• What is needed: All lines in the material below that hold "tcolorbox" should be found and copied.

• Data listing:

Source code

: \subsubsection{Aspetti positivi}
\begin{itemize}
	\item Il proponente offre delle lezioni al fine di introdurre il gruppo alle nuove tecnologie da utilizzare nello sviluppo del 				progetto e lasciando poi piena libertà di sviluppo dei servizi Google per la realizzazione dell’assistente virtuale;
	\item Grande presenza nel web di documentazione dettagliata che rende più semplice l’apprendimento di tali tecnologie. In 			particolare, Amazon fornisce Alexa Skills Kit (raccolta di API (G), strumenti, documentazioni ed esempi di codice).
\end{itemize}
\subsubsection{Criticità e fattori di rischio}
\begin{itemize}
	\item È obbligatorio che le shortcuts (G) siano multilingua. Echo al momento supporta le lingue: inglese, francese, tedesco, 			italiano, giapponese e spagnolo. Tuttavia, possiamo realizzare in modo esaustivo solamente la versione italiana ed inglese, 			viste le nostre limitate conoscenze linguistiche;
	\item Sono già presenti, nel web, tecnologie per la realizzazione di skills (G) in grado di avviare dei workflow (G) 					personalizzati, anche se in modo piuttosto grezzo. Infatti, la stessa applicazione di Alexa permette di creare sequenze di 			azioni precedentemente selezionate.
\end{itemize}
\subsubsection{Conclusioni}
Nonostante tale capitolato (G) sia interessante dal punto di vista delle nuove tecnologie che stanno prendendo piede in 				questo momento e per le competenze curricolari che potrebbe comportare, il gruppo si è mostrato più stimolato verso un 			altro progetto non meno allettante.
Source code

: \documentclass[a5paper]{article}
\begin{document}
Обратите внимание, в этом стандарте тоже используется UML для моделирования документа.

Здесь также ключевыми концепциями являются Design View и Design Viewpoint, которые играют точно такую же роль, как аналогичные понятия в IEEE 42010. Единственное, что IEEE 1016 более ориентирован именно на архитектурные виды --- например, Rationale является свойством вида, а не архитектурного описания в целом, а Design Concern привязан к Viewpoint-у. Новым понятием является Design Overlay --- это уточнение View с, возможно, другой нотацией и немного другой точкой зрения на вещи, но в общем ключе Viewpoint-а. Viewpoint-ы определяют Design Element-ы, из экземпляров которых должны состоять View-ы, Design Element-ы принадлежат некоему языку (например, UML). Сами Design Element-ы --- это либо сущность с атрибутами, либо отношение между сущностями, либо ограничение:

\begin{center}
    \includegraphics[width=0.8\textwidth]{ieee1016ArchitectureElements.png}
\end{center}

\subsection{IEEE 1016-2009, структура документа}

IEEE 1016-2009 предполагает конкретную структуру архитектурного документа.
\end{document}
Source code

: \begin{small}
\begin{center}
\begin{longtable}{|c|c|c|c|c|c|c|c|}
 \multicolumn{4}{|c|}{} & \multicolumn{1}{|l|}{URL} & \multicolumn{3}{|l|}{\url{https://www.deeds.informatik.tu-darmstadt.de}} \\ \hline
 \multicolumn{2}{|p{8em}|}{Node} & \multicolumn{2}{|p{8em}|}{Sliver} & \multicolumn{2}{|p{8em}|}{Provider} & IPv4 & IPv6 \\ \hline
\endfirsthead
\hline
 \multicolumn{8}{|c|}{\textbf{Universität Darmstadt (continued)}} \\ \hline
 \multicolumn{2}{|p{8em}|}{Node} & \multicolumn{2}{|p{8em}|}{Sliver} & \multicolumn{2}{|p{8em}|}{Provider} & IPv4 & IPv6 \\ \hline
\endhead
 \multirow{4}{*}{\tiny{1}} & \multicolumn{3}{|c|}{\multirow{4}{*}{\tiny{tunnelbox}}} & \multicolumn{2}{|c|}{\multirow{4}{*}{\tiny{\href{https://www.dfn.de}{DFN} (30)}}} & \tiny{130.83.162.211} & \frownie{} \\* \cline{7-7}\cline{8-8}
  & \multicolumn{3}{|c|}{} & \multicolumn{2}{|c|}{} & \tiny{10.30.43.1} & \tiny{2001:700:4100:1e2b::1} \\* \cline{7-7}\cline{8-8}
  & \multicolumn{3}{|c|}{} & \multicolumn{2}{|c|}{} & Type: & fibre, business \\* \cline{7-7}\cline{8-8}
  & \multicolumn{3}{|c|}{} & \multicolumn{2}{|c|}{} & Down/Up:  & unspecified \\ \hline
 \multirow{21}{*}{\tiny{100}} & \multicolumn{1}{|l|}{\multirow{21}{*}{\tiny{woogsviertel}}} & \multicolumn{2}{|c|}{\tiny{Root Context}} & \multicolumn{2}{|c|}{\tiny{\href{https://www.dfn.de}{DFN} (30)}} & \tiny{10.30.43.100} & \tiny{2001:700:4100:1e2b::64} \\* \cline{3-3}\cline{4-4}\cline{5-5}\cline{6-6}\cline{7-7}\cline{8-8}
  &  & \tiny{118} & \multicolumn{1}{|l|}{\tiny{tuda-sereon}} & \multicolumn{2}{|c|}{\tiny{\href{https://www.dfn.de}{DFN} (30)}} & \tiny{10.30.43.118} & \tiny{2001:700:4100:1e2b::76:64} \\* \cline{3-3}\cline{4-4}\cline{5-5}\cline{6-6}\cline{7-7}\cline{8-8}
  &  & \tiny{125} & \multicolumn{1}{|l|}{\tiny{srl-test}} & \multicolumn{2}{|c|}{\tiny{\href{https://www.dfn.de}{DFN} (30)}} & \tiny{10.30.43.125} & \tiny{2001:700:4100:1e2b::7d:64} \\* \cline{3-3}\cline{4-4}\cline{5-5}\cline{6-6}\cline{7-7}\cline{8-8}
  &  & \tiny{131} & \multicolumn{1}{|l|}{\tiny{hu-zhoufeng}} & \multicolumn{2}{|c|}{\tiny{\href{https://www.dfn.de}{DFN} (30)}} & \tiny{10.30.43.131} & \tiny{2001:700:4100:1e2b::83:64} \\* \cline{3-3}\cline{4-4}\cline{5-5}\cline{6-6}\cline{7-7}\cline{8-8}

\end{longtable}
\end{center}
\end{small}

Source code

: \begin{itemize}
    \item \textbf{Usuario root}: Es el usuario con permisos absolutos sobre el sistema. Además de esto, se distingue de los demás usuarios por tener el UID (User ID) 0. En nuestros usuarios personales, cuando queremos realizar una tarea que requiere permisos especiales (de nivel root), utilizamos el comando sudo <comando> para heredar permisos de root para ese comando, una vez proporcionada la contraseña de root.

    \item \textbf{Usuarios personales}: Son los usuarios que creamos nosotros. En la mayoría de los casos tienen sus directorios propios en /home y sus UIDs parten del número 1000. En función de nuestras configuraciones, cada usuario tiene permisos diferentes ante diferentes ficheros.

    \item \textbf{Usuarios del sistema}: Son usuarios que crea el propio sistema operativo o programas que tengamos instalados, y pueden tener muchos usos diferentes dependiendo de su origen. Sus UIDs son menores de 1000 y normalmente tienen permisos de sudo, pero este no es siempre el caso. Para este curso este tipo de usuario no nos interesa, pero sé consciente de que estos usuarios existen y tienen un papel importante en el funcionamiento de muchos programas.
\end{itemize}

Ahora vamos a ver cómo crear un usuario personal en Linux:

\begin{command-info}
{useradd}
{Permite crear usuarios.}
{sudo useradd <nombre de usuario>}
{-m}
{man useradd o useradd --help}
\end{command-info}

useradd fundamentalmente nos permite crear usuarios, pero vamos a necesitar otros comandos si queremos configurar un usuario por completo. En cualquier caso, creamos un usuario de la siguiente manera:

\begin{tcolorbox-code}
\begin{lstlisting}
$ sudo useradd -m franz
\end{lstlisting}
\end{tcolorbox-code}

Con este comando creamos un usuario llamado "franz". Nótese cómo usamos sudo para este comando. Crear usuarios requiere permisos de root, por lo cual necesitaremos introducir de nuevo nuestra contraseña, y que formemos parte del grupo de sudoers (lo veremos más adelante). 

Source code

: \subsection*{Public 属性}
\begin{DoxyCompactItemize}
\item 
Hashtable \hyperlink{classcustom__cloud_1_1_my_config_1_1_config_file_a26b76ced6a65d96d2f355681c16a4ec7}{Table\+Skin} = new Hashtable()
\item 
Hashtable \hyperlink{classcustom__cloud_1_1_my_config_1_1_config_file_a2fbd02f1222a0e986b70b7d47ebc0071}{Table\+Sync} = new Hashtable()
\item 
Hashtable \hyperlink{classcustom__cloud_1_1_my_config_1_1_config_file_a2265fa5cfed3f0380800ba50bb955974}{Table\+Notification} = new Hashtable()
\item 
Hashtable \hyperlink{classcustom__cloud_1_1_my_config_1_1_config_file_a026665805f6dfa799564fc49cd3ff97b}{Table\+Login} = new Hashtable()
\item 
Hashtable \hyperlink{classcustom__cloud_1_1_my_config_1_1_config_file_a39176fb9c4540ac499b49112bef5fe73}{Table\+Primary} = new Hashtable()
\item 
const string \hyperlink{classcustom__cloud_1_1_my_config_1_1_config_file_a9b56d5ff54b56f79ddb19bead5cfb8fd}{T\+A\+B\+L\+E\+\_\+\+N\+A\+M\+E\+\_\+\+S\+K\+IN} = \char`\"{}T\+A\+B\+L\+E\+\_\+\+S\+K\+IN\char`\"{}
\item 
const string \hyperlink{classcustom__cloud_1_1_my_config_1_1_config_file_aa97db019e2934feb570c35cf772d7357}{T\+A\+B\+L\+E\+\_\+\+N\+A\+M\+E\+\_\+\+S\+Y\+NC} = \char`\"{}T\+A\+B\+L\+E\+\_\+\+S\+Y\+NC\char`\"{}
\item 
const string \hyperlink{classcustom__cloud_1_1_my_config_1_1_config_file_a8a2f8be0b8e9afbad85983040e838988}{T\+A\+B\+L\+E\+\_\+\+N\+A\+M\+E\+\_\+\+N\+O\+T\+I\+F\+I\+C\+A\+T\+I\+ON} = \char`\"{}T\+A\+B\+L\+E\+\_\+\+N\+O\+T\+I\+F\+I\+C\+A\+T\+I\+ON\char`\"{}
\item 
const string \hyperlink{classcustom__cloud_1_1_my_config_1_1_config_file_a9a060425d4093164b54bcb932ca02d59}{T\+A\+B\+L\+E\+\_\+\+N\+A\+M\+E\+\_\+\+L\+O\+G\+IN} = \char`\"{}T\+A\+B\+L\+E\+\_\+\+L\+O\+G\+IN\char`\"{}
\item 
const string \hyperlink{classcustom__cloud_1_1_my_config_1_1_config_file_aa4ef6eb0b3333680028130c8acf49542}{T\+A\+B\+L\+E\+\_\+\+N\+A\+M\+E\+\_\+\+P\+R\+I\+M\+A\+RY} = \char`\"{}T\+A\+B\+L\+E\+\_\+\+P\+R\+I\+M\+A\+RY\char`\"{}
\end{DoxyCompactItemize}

• Result for this exercise:
\begin{tcolorbox-code}
\end{tcolorbox-code}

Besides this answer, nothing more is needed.